» **AIM OF THE TASK**
Retype every line from the top of the entries down to the one with "- the precise", both included, and skip the pictures.
· · · · · · ·
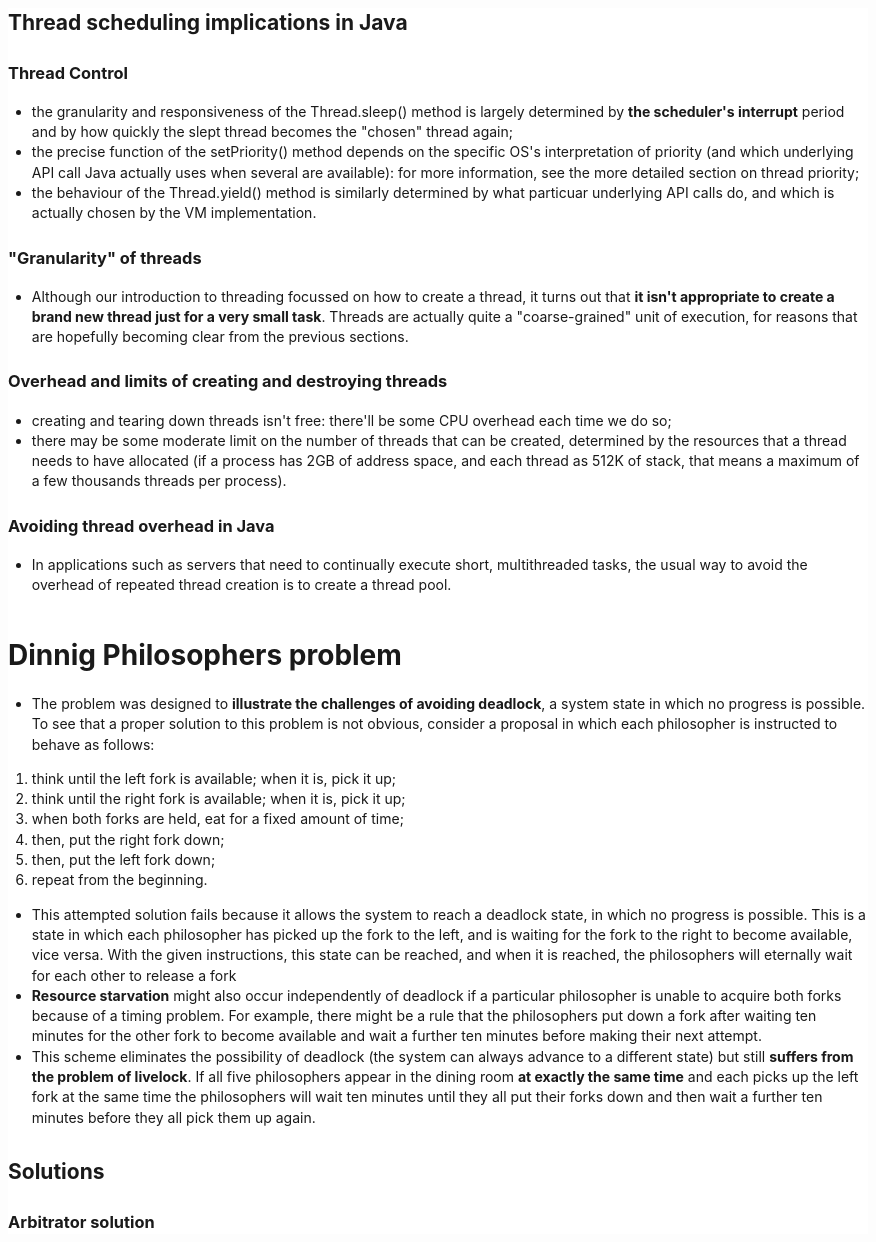## Thread scheduling implications in Java

### Thread Control
- the granularity and responsiveness of the Thread.sleep() method is largely determined by **the scheduler's interrupt** period and by how quickly the slept thread becomes the "chosen" thread again;
- the precise function of the setPriority() method depends on the specific OS's interpretation of priority (and which underlying API call Java actually uses when several are available): for more information, see the more detailed section on thread priority;
- the behaviour of the Thread.yield() method is similarly determined by what particuar underlying API calls do, and which is actually chosen by the VM implementation.

### "Granularity" of threads
- Although our introduction to threading focussed on how to create a thread, it turns out that **it isn't appropriate to create a brand new thread just for a very small task**. Threads are actually quite a "coarse-grained" unit of execution, for reasons that are hopefully becoming clear from the previous sections.

### Overhead and limits of creating and destroying threads
- creating and tearing down threads isn't free: there'll be some CPU overhead each time we do so;
- there may be some moderate limit on the number of threads that can be created, determined by the resources that a thread needs to have allocated (if a process has 2GB of address space, and each thread as 512K of stack, that means a maximum of a few thousands threads per process).

### Avoiding thread overhead in Java
- In applications such as servers that need to continually execute short, multithreaded tasks, the usual way to avoid the overhead of repeated thread creation is to create a thread pool. 

# Dinnig Philosophers problem
- The problem was designed to **illustrate the challenges of avoiding deadlock**, a system state in which no progress is possible. To see that a proper solution to this problem is not obvious, consider a proposal in which each philosopher is instructed to behave as follows:
1. think until the left fork is available; when it is, pick it up;
1. think until the right fork is available; when it is, pick it up;
1. when both forks are held, eat for a fixed amount of time;
1. then, put the right fork down;
1. then, put the left fork down;
1. repeat from the beginning.
- This attempted solution fails because it allows the system to reach a deadlock state, in which no progress is possible. This is a state in which each philosopher has picked up the fork to the left, and is waiting for the fork to the right to become available, vice versa. With the given instructions, this state can be reached, and when it is reached, the philosophers will eternally wait for each other to release a fork
- **Resource starvation** might also occur independently of deadlock if a particular philosopher is unable to acquire both forks because of a timing problem. For example, there might be a rule that the philosophers put down a fork after waiting ten minutes for the other fork to become available and wait a further ten minutes before making their next attempt.
- This scheme eliminates the possibility of deadlock (the system can always advance to a different state) but still **suffers from the problem of livelock**. If all five philosophers appear in the dining room **at exactly the same time** and each picks up the left fork at the same time the philosophers will wait ten minutes until they all put their forks down and then wait a further ten minutes before they all pick them up again.
## Solutions
### Arbitrator solution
· · · · · · ·
» **EXERCISE RESULT**
## Thread scheduling implications in Java

### Thread Control
- the granularity and responsiveness of the Thread.sleep() method is largely determined by **the scheduler's interrupt** period and by how quickly the slept thread becomes the "chosen" thread again;
- the precise function of the setPriority() method depends on the specific OS's interpretation of priority (and which underlying API call Java actually uses when several are available): for more information, see the more detailed section on thread priority;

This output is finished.